Other embodiments use different hooking engagement mechanism 106 components. For example, another embodiment contains a control plate 168 that further contains a noncircular outer edge that works as a cam itself. Here, the follower member 165 has a follower member aperture 176 that receives the entire width of the control plate 168 and moves linearly as the control plate 168 is rotated. Here, an outer edge of the control plate acts as the cam surface 192.
In operation, and in accordance with one embodiment, the lock 100 operates as follows. Lock 100 is attached to a gun case having top and bottom portions. The casing 102 is hingedly connected to the top of the gun case via a bolt passing through a first engagement portion aperture 124. Initially, the gun case is in a clamped shut position, but not in the locked position, with the bottom ridge 118 of casing 102 engaged with a lip (external securing appendage B) extending from the bottom of the gun case.

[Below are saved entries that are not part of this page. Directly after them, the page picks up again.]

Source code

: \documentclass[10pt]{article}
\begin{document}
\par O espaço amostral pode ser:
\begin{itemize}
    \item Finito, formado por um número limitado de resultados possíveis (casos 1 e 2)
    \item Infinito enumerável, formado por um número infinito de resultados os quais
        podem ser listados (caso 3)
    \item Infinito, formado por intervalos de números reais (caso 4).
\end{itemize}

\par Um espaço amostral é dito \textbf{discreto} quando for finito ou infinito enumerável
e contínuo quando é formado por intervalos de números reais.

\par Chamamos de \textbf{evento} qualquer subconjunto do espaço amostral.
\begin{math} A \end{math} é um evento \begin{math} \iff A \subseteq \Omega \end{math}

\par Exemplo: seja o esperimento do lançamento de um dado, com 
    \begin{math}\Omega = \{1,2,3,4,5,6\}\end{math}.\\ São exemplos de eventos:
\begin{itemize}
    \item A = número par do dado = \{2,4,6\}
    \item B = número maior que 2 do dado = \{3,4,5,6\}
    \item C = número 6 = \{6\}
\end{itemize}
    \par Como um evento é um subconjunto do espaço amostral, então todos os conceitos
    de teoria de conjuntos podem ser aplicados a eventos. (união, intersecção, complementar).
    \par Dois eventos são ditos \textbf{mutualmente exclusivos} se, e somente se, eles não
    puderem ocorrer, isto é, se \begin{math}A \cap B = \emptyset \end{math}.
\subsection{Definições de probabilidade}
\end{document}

With the lock 100 in an unlocked status, the case is opened by pressing down on the top of the gun case, causing the top and bottom portions of the gun case to approach one another (i.e., by further collapsing a rubber sealing material located between such portions, or by repelling a force generated by other like or similar means that tend to cause a separating force between such top and bottom portions of the gun case), such that the bottom ridge 118 clears the lip on the bottom of the gun case. Here, the lock 100 can be pivoted about the first engagement portion aperture 124 such that the gun case may be opened to expose the contents therein. Another embodiment uses multiple locks 100 on the same gun case. In this case, the same operations associated with individual lock 100 would be further required for the additional locks.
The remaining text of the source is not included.